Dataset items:
Start of Block

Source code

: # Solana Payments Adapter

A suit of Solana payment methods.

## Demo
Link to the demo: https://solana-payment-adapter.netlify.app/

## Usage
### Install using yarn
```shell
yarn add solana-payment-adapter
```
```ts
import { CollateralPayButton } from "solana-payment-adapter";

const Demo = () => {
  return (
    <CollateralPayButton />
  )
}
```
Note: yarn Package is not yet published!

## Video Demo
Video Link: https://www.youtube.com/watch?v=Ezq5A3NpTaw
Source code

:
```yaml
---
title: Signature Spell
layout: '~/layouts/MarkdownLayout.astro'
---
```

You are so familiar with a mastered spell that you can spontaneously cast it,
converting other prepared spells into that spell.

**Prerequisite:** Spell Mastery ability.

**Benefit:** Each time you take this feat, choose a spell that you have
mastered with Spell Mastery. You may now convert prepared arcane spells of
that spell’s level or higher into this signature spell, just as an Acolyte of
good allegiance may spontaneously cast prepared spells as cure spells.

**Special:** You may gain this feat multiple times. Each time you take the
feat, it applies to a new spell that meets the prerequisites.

End of Block

• [Description of the task]:
Reproduce only those lines of the entries above that run from the line with "good allegiance may" to the final line.

• [Solution]:
good allegiance may spontaneously cast prepared spells as cure spells.

**Special:** You may gain this feat multiple times. Each time you take the
feat, it applies to a new spell that meets the prerequisites.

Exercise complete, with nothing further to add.